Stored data
┌────────
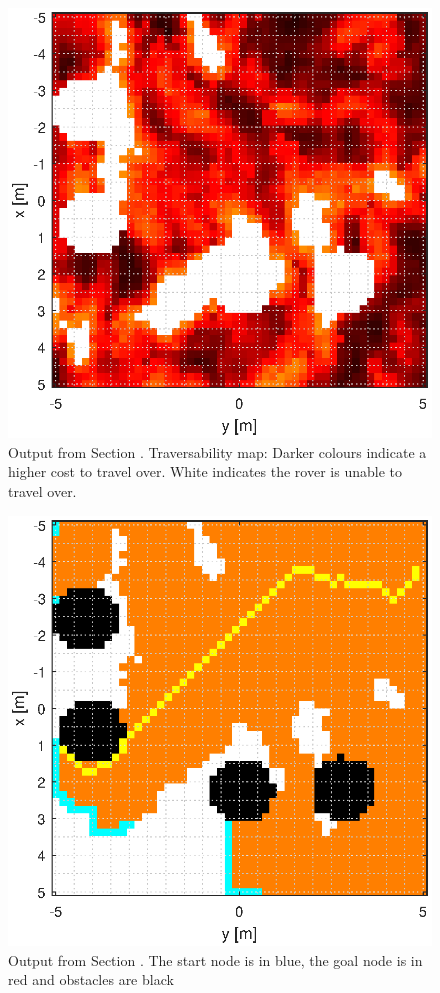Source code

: \documentclass[Space3_Assign3.tex]{subfile}
\begin{document}
\begin{figure}[h]
\centering
\caption{Output from Section . Traversability map: Darker colours indicate a higher cost to travel over. White indicates the rover is unable to travel over.}
\label{Fig:trav}
\includegraphics[width = 0.7\linewidth]{trav.eps}
\end{figure}

\begin{figure}[h]
\centering
\caption{Output from Section . The start node is in blue, the goal node is in red and obstacles are black}
\label{Fig:Dijkstra Algorthim}
\includegraphics[width = 0.7\linewidth]{DijkstraMap.eps}
\end{figure}
\end{document}

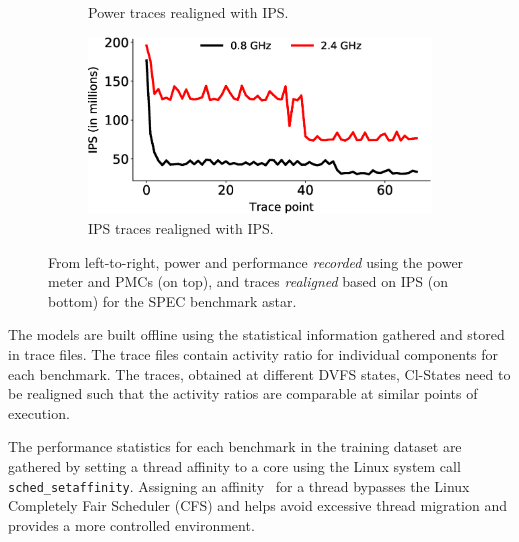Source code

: \begin{figure}[ht]
\begin{subfigure}{0.48\textwidth}
        \caption{Power traces realigned with IPS.} 
        \label{fig: astarpowerrealign}
    \end{subfigure} 
    \begin{subfigure}{0.48\textwidth} 
        \centering
        \includegraphics[width=\textwidth]{Chapter3/Figs/trace-files/new/perf_realign.eps}
        \caption{IPS traces realigned with IPS.} 
        \label{fig: astarmipsrealign} 
    \end{subfigure}
    \caption[Traces to build multi linear regression models]{ From
left-to-right, power and performance \textit{recorded} using the power meter and PMCs
(on top), and traces \textit{realigned} based on IPS (on bottom) for the SPEC benchmark
astar.} \label{fig: tracefile-astar} \end{figure} 


The models are built offline using the statistical information gathered and stored in
trace files. The trace files contain activity ratio for individual components for each
benchmark. The traces, obtained at different DVFS states, Cl-States need to be realigned
such that the activity ratios are comparable at similar points of execution. 

 The performance statistics for each benchmark in the training dataset are
gathered by setting a thread affinity to a core using the Linux system call
\texttt{sched\_setaffinity}.  Assigning an affinity~\citep{LinuxKernel} for a thread
bypasses the Linux Completely Fair Scheduler (CFS) and helps avoid excessive thread
migration and provides a more controlled environment.

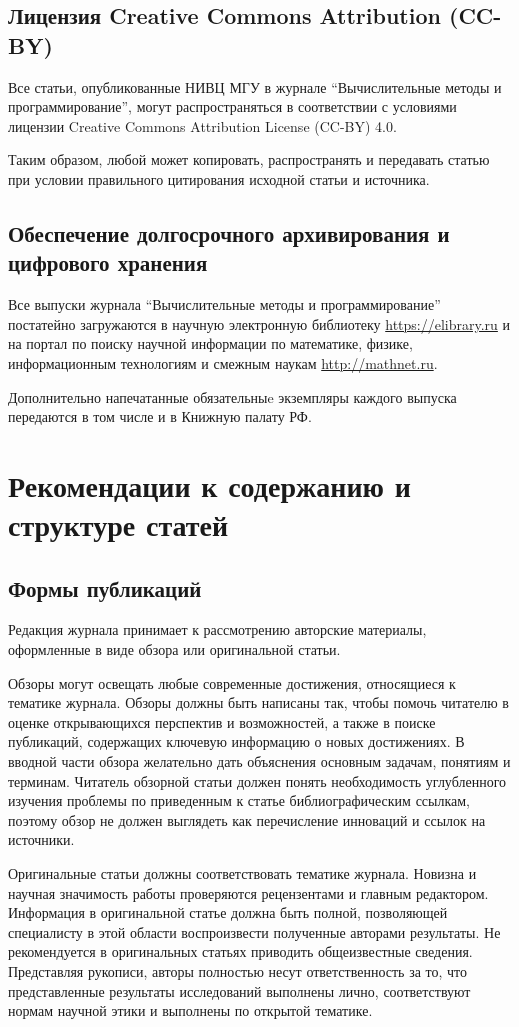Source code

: \documentclass[10pt,a4paper]{book}
\begin{document}
\subsection{Лицензия Creative Commons Attribution (CC-BY)} 
Все статьи, опубликованные НИВЦ МГУ в журнале ``Вычислительные методы и программирование'', 
могут распространяться в соответствии с условиями лицензии 
Creative Commons Attribution License (CC-BY) 4.0.

Таким образом, любой может копировать, распространять и передавать статью при условии 
правильного цитирования исходной статьи и источника.

\subsection{Обеспечение долгосрочного архивирования и цифрового хранения} 
Все выпуски журнала ``Вычислительные методы и программирование'' постатейно загружаются 
в научную электронную библиотеку \url{https://elibrary.ru} и на портал по поиску научной 
информации по математике, физике, информационным технологиям и смежным наукам 
\url{http://mathnet.ru}.

Дополнительно напечатанные обязательныe экземпляры каждого выпуска передаются 
в том числе и в Книжную палату РФ.

\section{Рекомендации к содержанию и структуре статей}
\subsection{Формы публикаций}
Редакция журнала принимает к рассмотрению авторские материалы, оформленные в виде
обзора или оригинальной статьи.

Обзоры могут освещать любые современные достижения, относящиеся к тематике журнала.
Обзоры должны быть написаны так, чтобы помочь читателю в оценке открывающихся перспектив
и возможностей, а также в поиске публикаций, содержащих ключевую информацию о новых
достижениях. В вводной части обзора желательно дать объяснения основным задачам,
понятиям и терминам. Читатель обзорной статьи должен понять необходимость углубленного
изучения проблемы по приведенным к статье библиографическим ссылкам, поэтому обзор
не должен выглядеть как перечисление инноваций и ссылок на источники.

Оригинальные статьи должны соответствовать тематике журнала. Новизна и научная значимость
работы проверяются рецензентами и главным редактором. Информация в оригинальной статье
должна быть полной, позволяющей специалисту в этой области воспроизвести полученные
авторами результаты. Не рекомендуется в оригинальных статьях приводить общеизвестные
сведения. Представляя рукописи, авторы полностью несут ответственность за то, что представленные результаты исследований выполнены лично, соответствуют нормам научной этики и выполнены по открытой тематике.
\end{document}
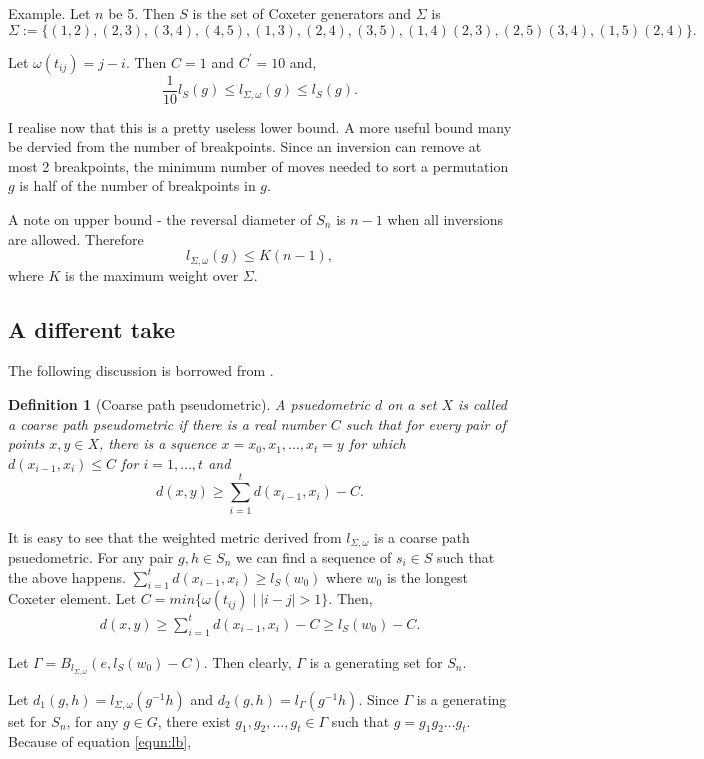 \documentclass{article}
\newtheorem{definition}{Definition}
\begin{document}
Example. Let $n$ be 5. Then $S$ is the set of Coxeter generators and $\Sigma$ is
\[\Sigma:=\{(1,2),(2,3),(3,4),(4,5),(1,3),(2,4),(3,5),(1,4)(2,3),(2,5)(3,4),(1,5)(2,4)\}.\]

Let $\omega(t_{ij})=j-i$. Then $C=1$ and $C^{\prime}=10$ and,
\[\frac{1}{10}l_S(g) \leq l_{\Sigma,\omega}(g) \leq l_S(g).\]

I realise now that this is a pretty useless lower bound. A more useful bound many be dervied from the number of breakpoints. Since an inversion can remove at most 2 breakpoints, the minimum number of moves needed to sort a permutation $g$ is half of the number of breakpoints in $g$.

A note on upper bound -  the reversal diameter of $S_n$ is $n - 1$ when all inversions are allowed. Therefore
\[l_{\Sigma,\omega}(g) \leq K(n-1),\]
where $K$ is the maximum weight over $\Sigma$.
\subsection{A different take}
The following discussion is borrowed from \citep*{abels2004reductive}.
\begin{definition}[Coarse path pseudometric] \citep*{abels2004reductive}
A psuedometric $d$ on a set $X$ is called a coarse path pseudometric if there is a real number $C$ such that for every pair of points $x,y \in X$, there is a squence $x=x_0,x_1,\hdots,x_t=y$ for which $d(x_{i-1},x_i) \leq C$ for $i=1,\hdots,t$ and
\[d(x,y) \geq \sum_{i=1}^{t}{d(x_{i-1},x_i)} - C.\]
\end{definition}

It is easy to see that the weighted metric derived from $l_{\Sigma,\omega}$ is a coarse path psuedometric. For any pair $g,h \in S_{n}$ we can find a sequence of $s_i \in S$ such that the above happens. $\sum_{i=1}^{t}{d(x_{i-1},x_i)} \geq l_S(w_0)$ where $w_0$ is the longest Coxeter element. Let $C = min\{\omega(t_{ij}) \mid |i-j|>1\}$. Then,
\begin{align}\label{equn:lb}
d(x,y) \geq \sum_{i=1}^{t}{d(x_{i-1},x_i)} - C \geq l_S(w_0) -C.
\end{align}


Let $\Gamma = B_{l_{\Sigma,\omega}}(e,l_S(w_0) -C)$. Then clearly, $\Gamma$ is a generating set for $S_n$.

Let $d_1(g,h)=l_{\Sigma,\omega}(g^{-1}h)$ and $d_2(g,h)=l_{\Gamma}(g^{-1}h)$. Since $\Gamma$ is a generating set for $S_n$, for any $g \in G$, there exist $g_1,g_2,\hdots,g_t \in \Gamma$ such that $g=g_1g_2 \hdots g_t$. Because of equation \ref{equn:lb},
\end{document}
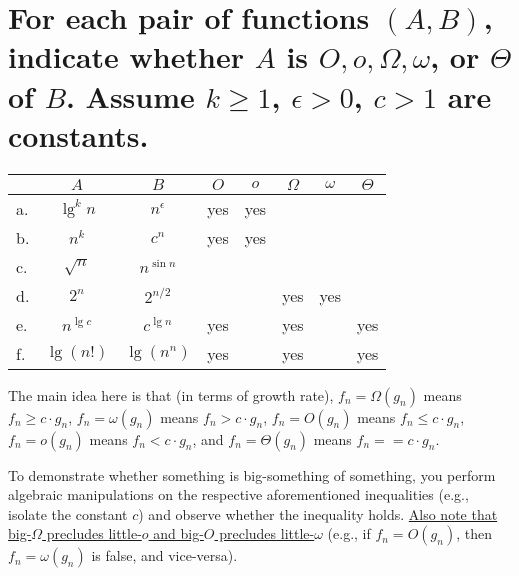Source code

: \section[Problem 5]{For each pair of functions $(A, B)$, indicate whether $A$ is $O, o, \Omega, \omega$, or $\Theta$ of $B$. Assume $k \geq 1$, $\epsilon > 0$, $c > 1$ are constants.}
\begin{center}
	\begin{tabular}{lcc|c|c|c|c|c}
		& $A$ & $B$ & $O$ & $o$ & $\Omega$ & $\omega$ & $\Theta$ \\ \hline
		a. & $\lg^k n$ & $n^{\epsilon}$ & yes & yes &  &  &  \\ \hline
		b. & $n^k$ & $c^n$				& yes & yes &  &  &  \\ \hline
		c. & $\sqrt{n}$ & $n^{\sin n}$	&  &  &  &  &  \\ \hline
		d. & $2^n$ & $2^{n/2}$			&  &  & yes & yes &  \\ \hline
		e. & $n^{\lg c}$ & $c^{\lg n}$	& yes &  & yes &  & yes \\ \hline
		f. & $\lg(n!)$ & $\lg(n^n)$		& yes &  & yes &  & yes 
	\end{tabular}
\end{center}

The main idea here is that (in terms of growth rate), 
$f_n = \Omega(g_n)$ means	$f_n \geq c \cdot g_n$,
$f_n = \omega(g_n)$ means	$f_n > c \cdot g_n$,
$f_n = O(g_n)$ means		$f_n \leq c \cdot g_n$,
$f_n = o(g_n)$ means		$f_n < c \cdot g_n$, and
$f_n = \Theta(g_n)$ means	$f_n == c \cdot g_n$. 

To demonstrate whether something is big-something of something, you perform algebraic manipulations on the respective aforementioned inequalities (e.g., isolate the constant $c$) and observe whether the inequality holds. \ul{Also note that big-$\Omega$ precludes little-$o$ and big-$O$ precludes little-$\omega$} (e.g., if $f_n = O(g_n)$, then $f_n = \omega(g_n)$ is false, and vice-versa).
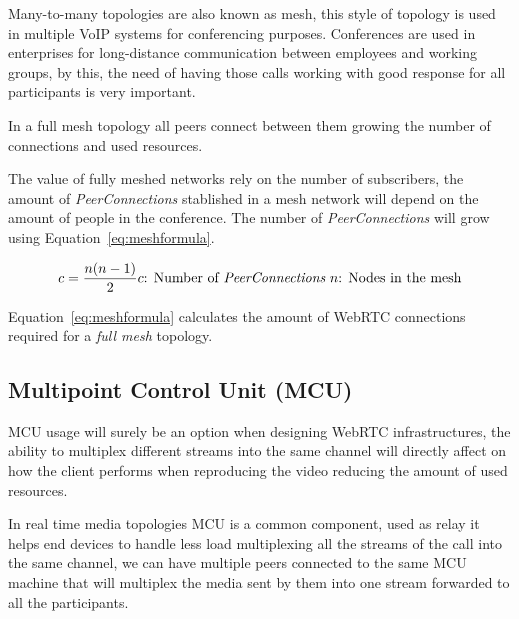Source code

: Many-to-many topologies are also known as mesh, this style of topology is used in multiple VoIP systems for conferencing purposes. Conferences are used in enterprises for long-distance communication between employees and working groups, by this, the need of having those calls working with good response for all participants is very important.

In a full mesh topology all peers connect between them growing the number of connections and used resources.

The value of fully meshed networks rely on the number of subscribers, the amount of {\it PeerConnections} stablished in a mesh network will depend on the amount of people in the conference. The number of {\it PeerConnections} will grow using Equation~\ref{eq:meshformula}.

\begin{equation}
	\label{eq:meshformula}
	c = \frac{n(n-1)}{2}\\
	
	c \text{: Number of {\it PeerConnections}}\
		
	n \text{: Nodes in the mesh}
\end{equation}

Equation~\ref{eq:meshformula} calculates the amount of WebRTC connections required for a {\it full mesh} topology. 


\subsection{Multipoint Control Unit (MCU) }

MCU usage will surely be an option when designing WebRTC infrastructures, the ability to multiplex different streams into the same channel will directly affect on how the client performs when reproducing the video reducing the amount of used resources. 

In real time media topologies MCU is a common component, used as relay it helps end devices to handle less load multiplexing all the streams of the call into the same channel, we can have multiple peers connected to the same MCU machine that will multiplex the media sent by them into one stream forwarded to all the participants.

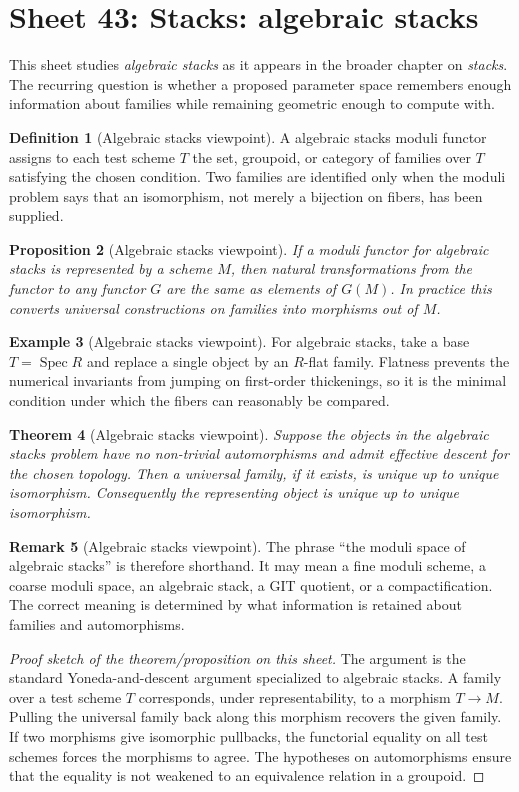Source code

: \documentclass[11pt]{amsart}
\newtheorem{theorem}{Theorem}[section]
\newtheorem{proposition}[theorem]{Proposition}
\theoremstyle{definition}
\newtheorem{definition}[theorem]{Definition}
\newtheorem{example}[theorem]{Example}
\newtheorem{remark}[theorem]{Remark}
\newcommand{\Spec}{\operatorname{Spec}}
\begin{document}
\section{Sheet 43: Stacks: algebraic stacks}
This sheet studies \emph{algebraic stacks} as it appears in the broader chapter on \emph{stacks}.  The recurring question is whether a proposed parameter space remembers enough information about families while remaining geometric enough to compute with.
\begin{definition}[Algebraic stacks viewpoint]
A algebraic stacks moduli functor assigns to each test scheme $T$ the set, groupoid, or category of families over $T$ satisfying the chosen condition.  Two families are identified only when the moduli problem says that an isomorphism, not merely a bijection on fibers, has been supplied.
\end{definition}
\begin{proposition}[Algebraic stacks viewpoint]
If a moduli functor for algebraic stacks is represented by a scheme $M$, then natural transformations from the functor to any functor $G$ are the same as elements of $G(M)$.  In practice this converts universal constructions on families into morphisms out of $M$.
\end{proposition}
\begin{example}[Algebraic stacks viewpoint]
For algebraic stacks, take a base $T=\Spec R$ and replace a single object by an $R$-flat family.  Flatness prevents the numerical invariants from jumping on first-order thickenings, so it is the minimal condition under which the fibers can reasonably be compared.
\end{example}
\begin{theorem}[Algebraic stacks viewpoint]
Suppose the objects in the algebraic stacks problem have no non-trivial automorphisms and admit effective descent for the chosen topology.  Then a universal family, if it exists, is unique up to unique isomorphism.  Consequently the representing object is unique up to unique isomorphism.
\end{theorem}
\begin{remark}[Algebraic stacks viewpoint]
The phrase ``the moduli space of algebraic stacks'' is therefore shorthand.  It may mean a fine moduli scheme, a coarse moduli space, an algebraic stack, a GIT quotient, or a compactification.  The correct meaning is determined by what information is retained about families and automorphisms.
\end{remark}
\begin{proof}[Proof sketch of the theorem/proposition on this sheet]
The argument is the standard Yoneda-and-descent argument specialized to algebraic stacks.  A family over a test scheme $T$ corresponds, under representability, to a morphism $T\to M$.  Pulling the universal family back along this morphism recovers the given family.  If two morphisms give isomorphic pullbacks, the functorial equality on all test schemes forces the morphisms to agree.  The hypotheses on automorphisms ensure that the equality is not weakened to an equivalence relation in a groupoid.
\end{proof}
\end{document}
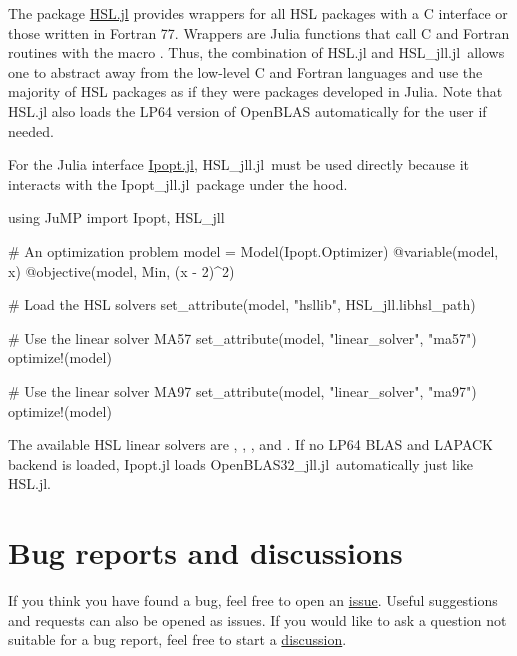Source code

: \documentclass[gdweb]{geradwp}
\newcommand{\HSLjll}{HSL\_jll.jl}
\newcommand{\Ipoptjll}{Ipopt\_jll.jl}
\newcommand{\OpenBLASjll}{OpenBLAS32\_jll.jl}
\begin{document}
The package \href{https://github.com/JuliaSmoothOptimizers/HSL.jl}{HSL.jl} provides wrappers for all HSL packages with a C interface or those written in Fortran 77.
Wrappers are Julia functions that call C and Fortran routines with the macro .
Thus, the combination of HSL.jl and \HSLjll~allows one to abstract away from the low-level C and Fortran  languages and use the majority of HSL packages as if they were packages developed in Julia.
Note that HSL.jl also loads the LP64 version of OpenBLAS automatically for the user if needed.

For the Julia interface \href{https://github.com/jump-dev/Ipopt.jl}{Ipopt.jl}, \HSLjll~must be used directly because it interacts with the \Ipoptjll~package under the hood.

\begin{jllisting}
using JuMP
import Ipopt, HSL_jll

# An optimization problem
model = Model(Ipopt.Optimizer)
@variable(model, x)
@objective(model, Min, (x - 2)^2)

# Load the HSL solvers
set_attribute(model, "hsllib", HSL_jll.libhsl_path)

# Use the linear solver MA57
set_attribute(model, "linear_solver", "ma57")
optimize!(model)

# Use the linear solver MA97
set_attribute(model, "linear_solver", "ma97")
optimize!(model)
\end{jllisting}

The available HSL linear solvers are , , ,  and .
If no LP64 BLAS and LAPACK backend is loaded, Ipopt.jl loads \OpenBLASjll~automatically just like HSL.jl.

\section{Bug reports and discussions}

If you think you have found a bug, feel free to open an \href{https://github.com/ralna/JuliaHSL/issues}{issue}.
Useful suggestions and requests can also be opened as issues.
If you would like to ask a question not suitable for a bug report, feel free to start a \href{https://github.com/ralna/JuliaHSL/discussions}{discussion}.

% 
% 
\end{document}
└────────
* **TASK ITEM**
Exactly the lines above from the one with "Example. Let $n$" to the one with "A note on upper", both included, are to be quoted; leave the rest out.

* **SOLUTION FOR THIS TASK**
Example. Let $n$ be 5. Then $S$ is the set of Coxeter generators and $\Sigma$ is
\[\Sigma:=\{(1,2),(2,3),(3,4),(4,5),(1,3),(2,4),(3,5),(1,4)(2,3),(2,5)(3,4),(1,5)(2,4)\}.\]

Let $\omega(t_{ij})=j-i$. Then $C=1$ and $C^{\prime}=10$ and,
\[\frac{1}{10}l_S(g) \leq l_{\Sigma,\omega}(g) \leq l_S(g).\]

I realise now that this is a pretty useless lower bound. A more useful bound many be dervied from the number of breakpoints. Since an inversion can remove at most 2 breakpoints, the minimum number of moves needed to sort a permutation $g$ is half of the number of breakpoints in $g$.

A note on upper bound -  the reversal diameter of $S_n$ is $n - 1$ when all inversions are allowed. Therefore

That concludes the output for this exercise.